**WHAT IS REQUIRED**
Count the lines in the records below that contain the word "nhiên", and give that figure alone.

☆ ☆ ☆ ☆ ☆ ☆ ☆

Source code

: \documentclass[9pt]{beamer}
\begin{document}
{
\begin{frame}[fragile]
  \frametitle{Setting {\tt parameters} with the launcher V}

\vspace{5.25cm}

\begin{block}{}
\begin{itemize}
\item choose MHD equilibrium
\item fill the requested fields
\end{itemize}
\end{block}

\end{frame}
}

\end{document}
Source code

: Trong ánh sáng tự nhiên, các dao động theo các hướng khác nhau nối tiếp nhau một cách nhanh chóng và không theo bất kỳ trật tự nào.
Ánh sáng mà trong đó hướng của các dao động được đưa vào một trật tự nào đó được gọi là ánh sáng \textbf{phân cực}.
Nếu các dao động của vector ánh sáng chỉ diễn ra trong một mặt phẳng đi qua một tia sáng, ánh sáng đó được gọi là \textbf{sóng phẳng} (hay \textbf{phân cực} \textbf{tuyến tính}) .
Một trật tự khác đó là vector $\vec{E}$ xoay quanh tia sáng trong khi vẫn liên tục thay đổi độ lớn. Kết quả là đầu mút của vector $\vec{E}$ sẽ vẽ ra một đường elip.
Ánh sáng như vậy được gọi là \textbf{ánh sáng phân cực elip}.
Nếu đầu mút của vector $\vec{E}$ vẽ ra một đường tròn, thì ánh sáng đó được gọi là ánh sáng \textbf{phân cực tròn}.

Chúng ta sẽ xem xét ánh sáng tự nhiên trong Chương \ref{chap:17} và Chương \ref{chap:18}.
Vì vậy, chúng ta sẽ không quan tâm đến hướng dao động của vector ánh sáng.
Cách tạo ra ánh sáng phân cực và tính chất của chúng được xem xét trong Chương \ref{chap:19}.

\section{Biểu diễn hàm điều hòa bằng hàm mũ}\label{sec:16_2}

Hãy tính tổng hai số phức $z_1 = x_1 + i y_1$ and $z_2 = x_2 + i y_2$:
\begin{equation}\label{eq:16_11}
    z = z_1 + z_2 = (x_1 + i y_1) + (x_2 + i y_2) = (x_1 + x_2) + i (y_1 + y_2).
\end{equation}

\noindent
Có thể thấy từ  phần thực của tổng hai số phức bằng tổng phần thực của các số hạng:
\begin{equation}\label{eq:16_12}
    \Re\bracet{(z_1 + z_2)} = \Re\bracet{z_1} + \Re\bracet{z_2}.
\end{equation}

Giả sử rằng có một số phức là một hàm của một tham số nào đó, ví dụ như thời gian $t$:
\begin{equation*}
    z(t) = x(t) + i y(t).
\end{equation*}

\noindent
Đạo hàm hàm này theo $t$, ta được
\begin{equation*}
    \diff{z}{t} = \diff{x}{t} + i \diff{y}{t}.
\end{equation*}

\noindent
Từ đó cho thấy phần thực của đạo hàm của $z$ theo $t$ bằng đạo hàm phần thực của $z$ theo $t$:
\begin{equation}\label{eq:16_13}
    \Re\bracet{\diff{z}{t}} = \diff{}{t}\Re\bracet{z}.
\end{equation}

☆ ☆ ☆ ☆ ☆ ☆ ☆

**ANSWER FOR THIS EXERCISE**
2